Arlington Stringham hizo un chiste en la Cámara de
los Comunes. Era exiguo el número de presentes y sumamente exiguo el
chiste; algo sobre los muchos ángulos que tiene la raza anglosajona. Es
posible que lo haya dicho sin intención, pero un colega suyo, que no
quería que lo imaginaran dormido porque sus ojos estuvieran cerrados, se
rió. Uno o dos de los periódicos apuntaron entre corchetes: «Una risa»,
y otro, notorio por la poca seriedad de sus informaciones políticas,
mencionó: «Risas». Las cosas a menudo comienzan de este modo.

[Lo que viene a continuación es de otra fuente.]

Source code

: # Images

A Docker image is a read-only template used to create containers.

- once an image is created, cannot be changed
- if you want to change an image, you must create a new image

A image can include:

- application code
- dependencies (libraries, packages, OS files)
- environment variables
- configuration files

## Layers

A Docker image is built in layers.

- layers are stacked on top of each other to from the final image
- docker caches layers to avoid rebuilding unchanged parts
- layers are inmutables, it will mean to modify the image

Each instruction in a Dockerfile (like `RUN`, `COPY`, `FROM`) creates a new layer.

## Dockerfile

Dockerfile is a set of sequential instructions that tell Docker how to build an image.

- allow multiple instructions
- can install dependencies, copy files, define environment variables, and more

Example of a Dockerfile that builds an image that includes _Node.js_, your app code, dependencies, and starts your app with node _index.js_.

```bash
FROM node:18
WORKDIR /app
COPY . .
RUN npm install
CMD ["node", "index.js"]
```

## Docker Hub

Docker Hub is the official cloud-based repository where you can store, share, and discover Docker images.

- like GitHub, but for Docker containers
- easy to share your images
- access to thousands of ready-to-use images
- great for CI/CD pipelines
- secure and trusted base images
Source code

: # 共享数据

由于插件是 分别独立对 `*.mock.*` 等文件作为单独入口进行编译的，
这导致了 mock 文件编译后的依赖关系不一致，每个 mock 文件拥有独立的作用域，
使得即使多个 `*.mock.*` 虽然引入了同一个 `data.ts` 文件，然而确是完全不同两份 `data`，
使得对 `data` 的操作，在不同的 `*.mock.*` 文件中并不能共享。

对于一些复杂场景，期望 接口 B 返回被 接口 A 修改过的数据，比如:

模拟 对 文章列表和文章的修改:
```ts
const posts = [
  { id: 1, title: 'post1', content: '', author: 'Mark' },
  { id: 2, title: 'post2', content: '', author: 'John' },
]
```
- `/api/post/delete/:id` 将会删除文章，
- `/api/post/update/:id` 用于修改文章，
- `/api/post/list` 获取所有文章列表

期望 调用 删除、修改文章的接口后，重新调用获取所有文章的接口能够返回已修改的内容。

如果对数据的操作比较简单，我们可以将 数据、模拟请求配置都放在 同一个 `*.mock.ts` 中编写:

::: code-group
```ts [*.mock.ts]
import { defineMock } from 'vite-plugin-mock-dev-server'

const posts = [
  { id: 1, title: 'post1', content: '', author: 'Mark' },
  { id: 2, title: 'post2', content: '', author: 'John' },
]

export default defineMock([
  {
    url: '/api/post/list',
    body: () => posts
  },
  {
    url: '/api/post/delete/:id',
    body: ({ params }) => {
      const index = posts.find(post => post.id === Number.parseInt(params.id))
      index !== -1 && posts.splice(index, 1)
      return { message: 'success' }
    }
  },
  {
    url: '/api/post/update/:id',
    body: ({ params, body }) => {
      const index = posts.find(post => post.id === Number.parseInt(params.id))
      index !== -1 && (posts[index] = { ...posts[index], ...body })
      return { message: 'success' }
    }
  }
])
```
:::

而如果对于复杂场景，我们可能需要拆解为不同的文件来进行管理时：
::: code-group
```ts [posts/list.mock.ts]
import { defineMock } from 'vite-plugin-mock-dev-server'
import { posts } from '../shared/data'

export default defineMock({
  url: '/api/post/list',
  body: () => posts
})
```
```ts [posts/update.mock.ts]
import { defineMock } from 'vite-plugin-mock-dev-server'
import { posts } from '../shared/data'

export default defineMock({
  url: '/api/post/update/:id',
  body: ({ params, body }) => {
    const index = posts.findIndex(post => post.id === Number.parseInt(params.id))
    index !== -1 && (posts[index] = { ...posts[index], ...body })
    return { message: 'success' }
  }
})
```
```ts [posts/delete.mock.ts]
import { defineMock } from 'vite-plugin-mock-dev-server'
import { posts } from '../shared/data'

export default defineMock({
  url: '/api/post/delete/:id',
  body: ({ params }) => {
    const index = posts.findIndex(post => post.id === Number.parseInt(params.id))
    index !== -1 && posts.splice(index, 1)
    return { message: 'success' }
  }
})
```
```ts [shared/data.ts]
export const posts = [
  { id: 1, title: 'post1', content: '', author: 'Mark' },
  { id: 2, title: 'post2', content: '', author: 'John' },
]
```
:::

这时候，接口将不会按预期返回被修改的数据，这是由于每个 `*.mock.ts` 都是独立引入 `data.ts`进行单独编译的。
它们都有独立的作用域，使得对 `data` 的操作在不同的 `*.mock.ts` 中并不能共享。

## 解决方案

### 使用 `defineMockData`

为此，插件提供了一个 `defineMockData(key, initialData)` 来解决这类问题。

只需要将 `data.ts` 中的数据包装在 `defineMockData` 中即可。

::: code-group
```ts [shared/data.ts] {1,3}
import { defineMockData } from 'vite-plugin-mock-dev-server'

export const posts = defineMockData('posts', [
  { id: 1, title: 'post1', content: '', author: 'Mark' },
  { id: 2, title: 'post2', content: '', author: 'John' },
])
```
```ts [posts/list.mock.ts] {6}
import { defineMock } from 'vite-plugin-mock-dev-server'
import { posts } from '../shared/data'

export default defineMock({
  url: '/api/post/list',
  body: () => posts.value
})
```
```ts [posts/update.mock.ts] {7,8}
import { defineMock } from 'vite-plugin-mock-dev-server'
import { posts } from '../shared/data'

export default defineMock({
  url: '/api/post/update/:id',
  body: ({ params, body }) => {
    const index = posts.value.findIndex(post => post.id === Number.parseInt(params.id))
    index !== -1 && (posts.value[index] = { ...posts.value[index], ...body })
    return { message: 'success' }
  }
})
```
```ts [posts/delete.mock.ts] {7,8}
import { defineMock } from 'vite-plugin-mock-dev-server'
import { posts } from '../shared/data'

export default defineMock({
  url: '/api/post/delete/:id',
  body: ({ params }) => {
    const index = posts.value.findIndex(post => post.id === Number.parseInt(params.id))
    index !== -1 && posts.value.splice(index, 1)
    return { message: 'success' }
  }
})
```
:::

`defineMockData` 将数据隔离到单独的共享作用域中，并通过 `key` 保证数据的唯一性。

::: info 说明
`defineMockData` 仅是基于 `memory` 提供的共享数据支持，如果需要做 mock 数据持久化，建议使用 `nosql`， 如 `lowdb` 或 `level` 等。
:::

—Arlington hizo un chiste en la Cámara anoche —dijo Eleanor
Stringham a su madre—; en todos estos años que estuvimos casados,
ninguno de los dos hizo un chiste nunca, y no me gusta empezar ahora. Me
temo que sea el comienzo de la hendedura en el laúd.
—¿Qué laúd? —preguntó su madre.
—Era una cita literaria —aclaró Eleanor.
A Eleanor decir que algo era una cita le resultaba un excelente
método para eliminarlo de la discusión, de la misma manera que uno
siempre podía defender la mediocridad de un cordero ya avanzada la
temporada, diciendo: «Es carnero».
Y, por supuesto, Arlington siguió por el espinoso camino de humor deliberado hacia el que lo precipitó el Destino.
—Se ve muy verde el campo, pero después de todo, para eso está —le dijo a su mujer dos días después.
—Eso es muy moderno y, hasta me atrevería a decir, muy ingenioso,
pero temo que pierdes el tiempo conmigo —observó ella fríamente. Si
hubiera sospechado el esfuerzo que esa observación costó a su marido, la
habría recibido con más bondad. La tragedia del humano intento consiste
en que con tanta frecuencia permanece invisible e insospechada.